Having calculated the cooling load, it is important to establish the primary design considerations with the client.  The parameters we should consider and resolve are;

• How critical are the resulting noise levels?  If the level of noise is crucial to the installation then we need to limit the velocities within the ductwork which then in turn determines the sizes of ducting.
• If the capital cost of the project is the primary consideration, over and above noise or running cost, then duct size and shape become the controlling design factors.
• Where running cost is the primary consideration then duct size, shape and velocity will influence the design.
• The last aspect that has to be considered is the space available for the ductwork.  The space may also determine duct shape and is also likely to affect the duct velocities.

Once the above parameters have been considered, we have the option of two types of system and four methods of calculation.

Systems are defined as Low Velocity (Low pressure) with operating velocities up to 10 m/s, Medium Velocity (Medium Pressure) 10 to 20 m/s and High Velocity (High Pressure) which use velocities between 20 to 40 m/s.

High velocity systems tend to be used on very large projects where the increased cost of noise reduction and fan power are offset by the reduction in duct dimensions and duct space with their associated costs.

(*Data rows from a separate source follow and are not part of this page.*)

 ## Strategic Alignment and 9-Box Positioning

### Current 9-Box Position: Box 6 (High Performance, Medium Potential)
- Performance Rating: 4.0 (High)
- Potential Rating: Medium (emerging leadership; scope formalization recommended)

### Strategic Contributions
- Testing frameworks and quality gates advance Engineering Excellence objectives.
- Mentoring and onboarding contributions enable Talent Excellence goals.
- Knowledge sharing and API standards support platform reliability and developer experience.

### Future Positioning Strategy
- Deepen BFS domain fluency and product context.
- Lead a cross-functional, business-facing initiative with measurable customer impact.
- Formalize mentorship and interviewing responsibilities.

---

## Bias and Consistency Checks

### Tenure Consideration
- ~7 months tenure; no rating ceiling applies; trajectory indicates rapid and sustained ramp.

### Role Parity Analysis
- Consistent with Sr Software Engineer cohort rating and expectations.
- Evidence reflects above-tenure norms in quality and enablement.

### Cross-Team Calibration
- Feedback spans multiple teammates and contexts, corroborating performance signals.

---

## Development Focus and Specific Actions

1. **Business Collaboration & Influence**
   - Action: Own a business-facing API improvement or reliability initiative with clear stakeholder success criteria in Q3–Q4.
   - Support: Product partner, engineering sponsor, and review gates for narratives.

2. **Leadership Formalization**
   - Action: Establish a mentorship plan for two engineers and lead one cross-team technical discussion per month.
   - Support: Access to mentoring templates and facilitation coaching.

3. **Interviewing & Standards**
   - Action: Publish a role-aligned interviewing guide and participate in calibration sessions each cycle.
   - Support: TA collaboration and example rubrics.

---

Low velocity systems are used in the majority of installations. The low pressures used allow light weight duct construction, lower fan power, higher air leakage rates and lower noise levels that can dispense with the use of noise silencers.

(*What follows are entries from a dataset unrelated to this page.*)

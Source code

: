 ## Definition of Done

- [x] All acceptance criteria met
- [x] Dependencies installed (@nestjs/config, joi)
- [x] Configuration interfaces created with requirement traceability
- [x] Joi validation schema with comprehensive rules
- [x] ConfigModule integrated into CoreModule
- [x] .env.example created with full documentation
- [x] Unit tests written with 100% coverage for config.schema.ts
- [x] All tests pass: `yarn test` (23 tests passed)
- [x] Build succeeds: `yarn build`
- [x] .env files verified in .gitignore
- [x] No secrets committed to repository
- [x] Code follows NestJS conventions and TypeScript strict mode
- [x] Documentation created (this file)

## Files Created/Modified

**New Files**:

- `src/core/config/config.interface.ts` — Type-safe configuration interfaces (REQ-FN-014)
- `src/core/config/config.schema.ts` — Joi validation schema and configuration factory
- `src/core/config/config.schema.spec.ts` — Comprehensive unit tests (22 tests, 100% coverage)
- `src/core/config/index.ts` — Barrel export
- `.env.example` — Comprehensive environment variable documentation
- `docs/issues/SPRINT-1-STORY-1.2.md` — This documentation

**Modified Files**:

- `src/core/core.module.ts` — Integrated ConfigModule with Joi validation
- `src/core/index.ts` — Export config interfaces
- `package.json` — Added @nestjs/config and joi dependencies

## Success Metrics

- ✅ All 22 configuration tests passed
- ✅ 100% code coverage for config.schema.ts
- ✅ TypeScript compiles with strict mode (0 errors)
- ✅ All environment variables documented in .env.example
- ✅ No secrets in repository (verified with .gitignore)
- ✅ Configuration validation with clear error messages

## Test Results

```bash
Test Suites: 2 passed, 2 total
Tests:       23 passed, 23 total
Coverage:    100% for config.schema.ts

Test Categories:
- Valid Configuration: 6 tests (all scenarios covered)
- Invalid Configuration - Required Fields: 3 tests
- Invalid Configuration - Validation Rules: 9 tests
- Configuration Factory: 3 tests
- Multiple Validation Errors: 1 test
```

The calculation method is usually determined by the size and complexity of the project, this is because the gains in efficiency resulting from the greater accuracy of the more sophisticated calculation are too small to measure on a single room or small shop installation.

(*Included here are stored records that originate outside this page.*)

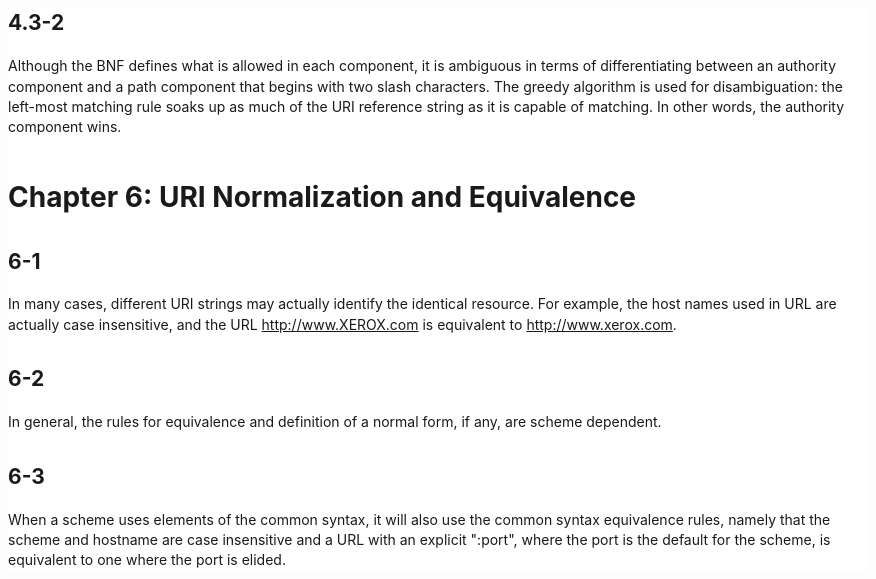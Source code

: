 ## 4.3-2
Although the BNF defines what is allowed in each component, it is
ambiguous in terms of differentiating between an authority component
and a path component that begins with two slash characters.  The
greedy algorithm is used for disambiguation: the left-most matching
rule soaks up as much of the URI reference string as it is capable of
matching.  In other words, the authority component wins.

# Chapter 6: URI Normalization and Equivalence
## 6-1
In many cases, different URI strings may actually identify the
identical resource. For example, the host names used in URL are
actually case insensitive, and the URL <http://www.XEROX.com> is
equivalent to <http://www.xerox.com>.

## 6-2
In general, the rules for equivalence and definition of a normal form, if any, are scheme
dependent.

## 6-3
 When a scheme uses elements of the common syntax, it will
also use the common syntax equivalence rules, namely that the scheme
and hostname are case insensitive and a URL with an explicit ":port",
where the port is the default for the scheme, is equivalent to one
where the port is elided.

The methods of calculation are velocity reduction, equal friction, static regain and constant velocity.

Equivalent rectangular dimensions:

Generally when designing a ducted system the required cross sectional areas are defined by the required velocity. This area is based on circular duct dimensions but if rectangular ducts are to be used then the equivalent dimensions have to be calculated.

The equivalent rectangular dimensions take into consideration the aspect ratio of the duct i.e.  The longest side divided by the shorter side e.g. a rectangular duct having sides of 400 mm x 200 mm = 400/200 = aspect ratio of 2:1.  This duct has a cross sectional area of 0.08 m2.  However you could have a duct of 75 mm x 1067 mm which gives the same area but its characteristics will be significantly different to the first duct.  The 400 mm x 200 mm duct has a surface area of 1.2 m² per lineal metre length while the 75 mm x 1067 mm duct has a surface area of 2.284 m² per metre and since duct resistance is a function of velocity and surface friction, it follows that a duct with a high aspect ratio will have a higher resistance than a duct with a low aspect ratio. Therefore a duct which is square in section will have an aspect ratio of 1:1 and apart from a circular duct of the same area, will have the lowest internal surface area and the lowest friction.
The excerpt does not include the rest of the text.